Corporate reconstruction

A corporate reconstruction arises where a corporate group reorganises its business structure (e.g. transferring assets between corporations that are members of the corporate group).

Where a corporate group includes a 100 per cent owned partnership structure, the entities above and below that partnership structure may not constitute members of the same corporate group for the purposes of Part 2 of Chapter 11 of the Act. See Commissioner of State Revenue v Danvest Pty Ltd and Bullhusq Pty Ltd [2017] VSCA 382.

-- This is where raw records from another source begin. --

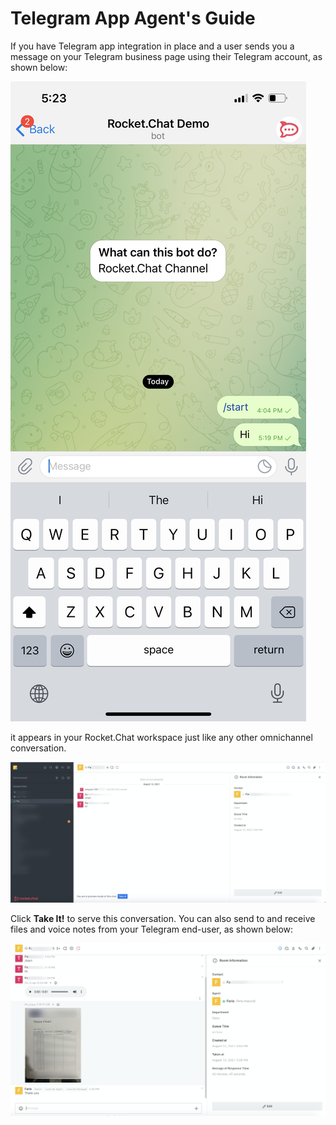 # Telegram App Agent's Guide

If you have Telegram app integration in place and a user sends you a message on your Telegram business page using their Telegram account, as shown below:

![](../../../../.gitbook/assets/img_3509.png)

it appears in your Rocket.Chat workspace just like any other omnichannel conversation.

![](../../../../.gitbook/assets/image%20%28574%29.png)

 Click **Take It!** to serve this conversation. You can also send to and receive files and voice notes from your Telegram end-user, as shown below:

![](../../../../.gitbook/assets/image%20%28576%29.png)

The corporate reconstruction exemption applies to an eligible transaction that arises as a consequence of a legitimate corporate reconstruction.

Eligible transactions

Under s250A of the Act, an eligible transaction is any of the following that occurs on or after 1 January 2004:

  • A transfer of dutiable property (as defined in s10(1)) from one member of a corporate group to another member of the group,
  • A vesting of dutiable property by, or as a consequence of, a court order where the property was held by one member of a corporate group and vested in another member of the group,
  • An application to register a motor vehicle as a result of a transfer of the vehicle from one member of a corporate group to another member of the corporate group,
  • A dutiable transaction to which s14 applies between members of a corporate group,
  • A relevant acquisition by a member of a corporate group from another member of the group to which s83 of the Act applies,
  • A declaration of trust relating to dutiable property the specification of which forms part of the declaration of trust or part of the transaction constituted by the declaration of trust by one member of a corporate group under which the dutiable property is held on trust for another member of the group, or
  • Any other transaction that results in the beneficial ownership of dutiable property (other than an excluded transaction) moving from one member of a corporate group to another member of the group

Apply for an exemption

An exemption application may be made:

  • At any time before the eligible transaction occurs, or
  • Within three years after the eligible transaction has occurred

The exemption will be granted if the Commissioner is satisfied that the:

  1. Instrument or transfer is, or arises out of, an eligible transaction, and
  2. Eligible transaction does not arise from arrangements or a scheme devised for the principal purpose of taking advantage of the benefit of the corporate reconstruction exemption, and
  3. Conditions of the exemption, if any, will be met by the applicant

As foreshadowed in (c), the exemption may be granted subject to conditions, which are binding on each member of the corporate group.

Furthermore, the exemption may be revoked in the circumstances described in s250D which include where members of the relevant corporate group do not remain members of the corporate group for at least three years from the date on which the eligible transaction occurred.